Déjà auteur en début d’année de l’excellent mix « Wuppdeckmischmampflow » (un des rares moments où l’exercice est transcendé au point de devenir une oeuvre à part entière comme ce put être le cas l’année dernière avec le « Radio Rothko » de Deadbeat), Gabor Schablitzki, alias Robag Wruhme, revient avec un véritable album en forme de manifeste destiné à défendre les innombrables EP et production que l’allemand aura dispersé dans le monde ces dix dernières années.

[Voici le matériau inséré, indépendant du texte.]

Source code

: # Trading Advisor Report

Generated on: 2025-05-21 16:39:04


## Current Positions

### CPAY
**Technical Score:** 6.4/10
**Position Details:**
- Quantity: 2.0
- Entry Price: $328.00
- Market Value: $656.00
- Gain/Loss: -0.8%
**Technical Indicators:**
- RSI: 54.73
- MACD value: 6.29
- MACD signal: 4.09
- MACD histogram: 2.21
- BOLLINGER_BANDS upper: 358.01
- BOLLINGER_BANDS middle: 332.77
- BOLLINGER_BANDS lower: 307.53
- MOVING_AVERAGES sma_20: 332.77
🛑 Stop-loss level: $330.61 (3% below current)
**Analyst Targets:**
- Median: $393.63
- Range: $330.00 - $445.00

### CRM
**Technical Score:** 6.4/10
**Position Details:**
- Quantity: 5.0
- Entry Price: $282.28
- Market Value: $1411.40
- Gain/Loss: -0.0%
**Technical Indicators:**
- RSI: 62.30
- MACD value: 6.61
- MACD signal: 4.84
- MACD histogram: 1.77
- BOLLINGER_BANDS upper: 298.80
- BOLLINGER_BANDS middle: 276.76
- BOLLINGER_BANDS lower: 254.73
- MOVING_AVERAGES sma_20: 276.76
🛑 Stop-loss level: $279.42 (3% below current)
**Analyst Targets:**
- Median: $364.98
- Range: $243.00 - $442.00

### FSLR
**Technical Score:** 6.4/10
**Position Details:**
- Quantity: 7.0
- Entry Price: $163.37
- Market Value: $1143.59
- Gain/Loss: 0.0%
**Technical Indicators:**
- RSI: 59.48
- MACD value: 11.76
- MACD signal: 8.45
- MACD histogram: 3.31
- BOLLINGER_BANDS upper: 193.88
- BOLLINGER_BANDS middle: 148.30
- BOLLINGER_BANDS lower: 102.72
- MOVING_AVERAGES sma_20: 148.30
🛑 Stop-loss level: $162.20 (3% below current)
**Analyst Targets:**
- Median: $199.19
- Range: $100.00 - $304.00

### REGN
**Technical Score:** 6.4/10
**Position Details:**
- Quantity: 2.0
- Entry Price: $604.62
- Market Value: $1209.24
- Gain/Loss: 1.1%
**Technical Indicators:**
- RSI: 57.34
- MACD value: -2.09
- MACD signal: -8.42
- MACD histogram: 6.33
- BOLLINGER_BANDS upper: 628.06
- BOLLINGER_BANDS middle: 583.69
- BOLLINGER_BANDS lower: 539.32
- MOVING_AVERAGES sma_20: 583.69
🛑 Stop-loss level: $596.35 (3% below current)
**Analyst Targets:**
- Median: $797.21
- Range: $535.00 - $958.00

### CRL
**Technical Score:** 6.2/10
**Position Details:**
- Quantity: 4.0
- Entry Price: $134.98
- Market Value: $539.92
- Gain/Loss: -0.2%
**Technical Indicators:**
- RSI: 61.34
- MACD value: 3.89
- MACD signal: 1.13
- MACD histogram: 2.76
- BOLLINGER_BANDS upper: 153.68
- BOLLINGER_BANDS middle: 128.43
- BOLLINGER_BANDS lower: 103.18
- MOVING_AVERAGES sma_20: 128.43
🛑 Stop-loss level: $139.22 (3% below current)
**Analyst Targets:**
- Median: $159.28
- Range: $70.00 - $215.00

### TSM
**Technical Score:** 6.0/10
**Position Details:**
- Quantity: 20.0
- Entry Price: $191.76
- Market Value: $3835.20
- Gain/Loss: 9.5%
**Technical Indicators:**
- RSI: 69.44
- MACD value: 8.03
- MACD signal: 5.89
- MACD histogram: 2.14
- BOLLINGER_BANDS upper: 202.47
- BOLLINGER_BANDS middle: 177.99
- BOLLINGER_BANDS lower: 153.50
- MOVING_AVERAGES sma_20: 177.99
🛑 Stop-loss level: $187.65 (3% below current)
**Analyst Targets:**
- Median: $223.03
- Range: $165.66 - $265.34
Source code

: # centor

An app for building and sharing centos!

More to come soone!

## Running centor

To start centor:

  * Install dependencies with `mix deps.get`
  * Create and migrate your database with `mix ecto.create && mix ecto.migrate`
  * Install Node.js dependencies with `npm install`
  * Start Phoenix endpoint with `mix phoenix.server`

Sur la magnifique pochette de « Thora Vukk », une mère et ses enfants contemplent l’auto-route à partir d’un pont, et l’ainé salut fièrement les automobilistes ; instinctivement on repense à ces hommes qui regardent les rails et les trains dans les tableaux de Caillebotte. Robag Wruhme est lui aussi un artiste qui parle des mutations de la société, du passage à la modernité et qui aime les constructions et les innovations, la manière dont les choses s’imbriquent peu à peu entre elles ; le tout avec une certaine confiance en l’avenir. Du coup sa micro-house devient alors rapidement un univers onirique où peut venir se greffer les plus folles inventions et les plus surprenantes histoires d’amour. Sur « Pnom Gobal », la légèreté des cordes délicieusement affectées répond aux déclarations d’un homme qui ne sait s’exprimer que par onomatopées vibrantes.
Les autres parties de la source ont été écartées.